CK Asset Finds an Exit
The property developer controlled by Hong Kong’s richest man, Li Ka-shing, had reportedly been looking for a buyer for 5 Broadgate since June of this year, with CK Asset said at the time to have set a minimum price of £1 billion for the six-year-old property.
Sometimes referred to as a “groundscraper”, the 13-storey building, which includes 12 office floors, is leased to UBS through at least 2035 and forms part of the 4.7 million square foot Broadgate commercial complex developed by LSE-listed British Land.
CK Asset had acquired the property, which was built to suit for UBS, from British Land and GIC for £1 billion in June 2018. At the reported compensation, the developer is receiving approximately £1,786 per square foot for 5 Broadgate.

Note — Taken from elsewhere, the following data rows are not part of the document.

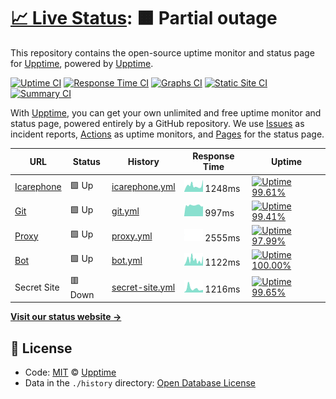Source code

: # [📈 Live Status](https://status.icarephone.com): <!--live status--> **🟧 Partial outage**

This repository contains the open-source uptime monitor and status page for [Upptime](https://upptime.js.org), powered by [Upptime](https://github.com/upptime/upptime).

[![Uptime CI](https://github.com/koj-co/upptime/workflows/Uptime%20CI/badge.svg)](https://github.com/koj-co/upptime/actions?query=workflow%3A%22Uptime+CI%22)
[![Response Time CI](https://github.com/koj-co/upptime/workflows/Response%20Time%20CI/badge.svg)](https://github.com/koj-co/upptime/actions?query=workflow%3A%22Response+Time+CI%22)
[![Graphs CI](https://github.com/koj-co/upptime/workflows/Graphs%20CI/badge.svg)](https://github.com/koj-co/upptime/actions?query=workflow%3A%22Graphs+CI%22)
[![Static Site CI](https://github.com/koj-co/upptime/workflows/Static%20Site%20CI/badge.svg)](https://github.com/koj-co/upptime/actions?query=workflow%3A%22Static+Site+CI%22)
[![Summary CI](https://github.com/koj-co/upptime/workflows/Summary%20CI/badge.svg)](https://github.com/koj-co/upptime/actions?query=workflow%3A%22Summary+CI%22)

With [Upptime](https://upptime.js.org), you can get your own unlimited and free uptime monitor and status page, powered entirely by a GitHub repository. We use [Issues](https://github.com/upptime/upptime/issues) as incident reports, [Actions](https://github.com/upptime/upptime/actions) as uptime monitors, and [Pages](https://status.icarephone.com) for the status page.

<!--start: status pages-->
<!-- This summary is generated by Upptime (https://github.com/upptime/upptime) -->
<!-- Do not edit this manually, your changes will be overwritten -->

| URL                                      | Status  | History                                                                                         | Response Time                                                                     | Uptime                                                                                                                                                                                                               |
| ---------------------------------------- | ------- | ----------------------------------------------------------------------------------------------- | --------------------------------------------------------------------------------- | -------------------------------------------------------------------------------------------------------------------------------------------------------------------------------------------------------------------- |
| [Icarephone](https://www.icarephone.com) | 🟩 Up   | [icarephone.yml](https://github.com/icarephone/upptime/commits/master/history/icarephone.yml)   | <img alt="Response time graph" src="./graphs/icarephone.png" height="20"> 1248ms  | [![Uptime 99.61%](https://img.shields.io/endpoint?url=https%3A%2F%2Fraw.githubusercontent.com%2Ficarephone%2Fupptime%2Fmaster%2Fapi%2Ficarephone%2Fuptime.json)](https://status.icarephone.com/history/icarephone)   |
| [Git](https://git.icarephone.com)        | 🟩 Up   | [git.yml](https://github.com/icarephone/upptime/commits/master/history/git.yml)                 | <img alt="Response time graph" src="./graphs/git.png" height="20"> 997ms          | [![Uptime 99.41%](https://img.shields.io/endpoint?url=https%3A%2F%2Fraw.githubusercontent.com%2Ficarephone%2Fupptime%2Fmaster%2Fapi%2Fgit%2Fuptime.json)](https://status.icarephone.com/history/git)                 |
| [Proxy](https://proxy.icarephone.com)    | 🟩 Up   | [proxy.yml](https://github.com/icarephone/upptime/commits/master/history/proxy.yml)             | <img alt="Response time graph" src="./graphs/proxy.png" height="20"> 2555ms       | [![Uptime 97.99%](https://img.shields.io/endpoint?url=https%3A%2F%2Fraw.githubusercontent.com%2Ficarephone%2Fupptime%2Fmaster%2Fapi%2Fproxy%2Fuptime.json)](https://status.icarephone.com/history/proxy)             |
| [Bot](https://bot.icarephone.com)        | 🟩 Up   | [bot.yml](https://github.com/icarephone/upptime/commits/master/history/bot.yml)                 | <img alt="Response time graph" src="./graphs/bot.png" height="20"> 1122ms         | [![Uptime 100.00%](https://img.shields.io/endpoint?url=https%3A%2F%2Fraw.githubusercontent.com%2Ficarephone%2Fupptime%2Fmaster%2Fapi%2Fbot%2Fuptime.json)](https://status.icarephone.com/history/bot)                |
| Secret Site                              | 🟥 Down | [secret-site.yml](https://github.com/icarephone/upptime/commits/master/history/secret-site.yml) | <img alt="Response time graph" src="./graphs/secret-site.png" height="20"> 1216ms | [![Uptime 99.65%](https://img.shields.io/endpoint?url=https%3A%2F%2Fraw.githubusercontent.com%2Ficarephone%2Fupptime%2Fmaster%2Fapi%2Fsecret-site%2Fuptime.json)](https://status.icarephone.com/history/secret-site) |

<!--end: status pages-->

[**Visit our status website →**](https://status.icarephone.com)

## 📄 License

- Code: [MIT](./LICENSE) © [Upptime](https://upptime.js.org)
- Data in the `./history` directory: [Open Database License](https://opendatacommons.org/licenses/odbl/1-0/)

The Hong Kong-listed developer has yet to make a statement on the reported sale, and inquiries by Mingtiandi remained unanswered at the time of publication. Colliers International had represented CK Asset in the sale.
Korean Shopping Spree
The NPS was a primary contributor to what property agency Savills referred to as a record-breaking September for the investment market in the City of London, when the Korean fund’s partnership with Hines and local player Lipton Rogers Developments agreed to pay approximately £200 million for a site at 18 Blackfriars Road in the financial district.
That investment, which gives the new owners rights to an already-approved project including a 32-storey office tower, a 53-storey residential structure and a 324-key hotel, helped bring total transactions in the district that month to over £1 billion. For the first three quarters of 2021, Savills reported £5.35 billion in investment in the City of London, which is 14 percent above the five-year average for the district during the period.
During the same month that it committed to the London deal with Hines, the NPS also teamed up with the Houston-based developer and fund manager to announce a $2.5 billion redevelopment project for the Pacific Gas & Electric Company campus in San Francisco’s South Financial district.
In July, the NPS agreed to pay $900 million to acquire Lendlease’s Melbourne Quarter Tower in the capital of Australia’s Victoria state for $900 million.
The NPS also has some history working with LaSalle, after the Chicago-based fund manager purchased Goldman Sachs’s European headquarters at Plumtree Court in the City of London on the Korean fund’s behalf in 2018. Media reports at the time indicated that Goldman Sachs received £1.2 billion for the property, which it continues to occupy.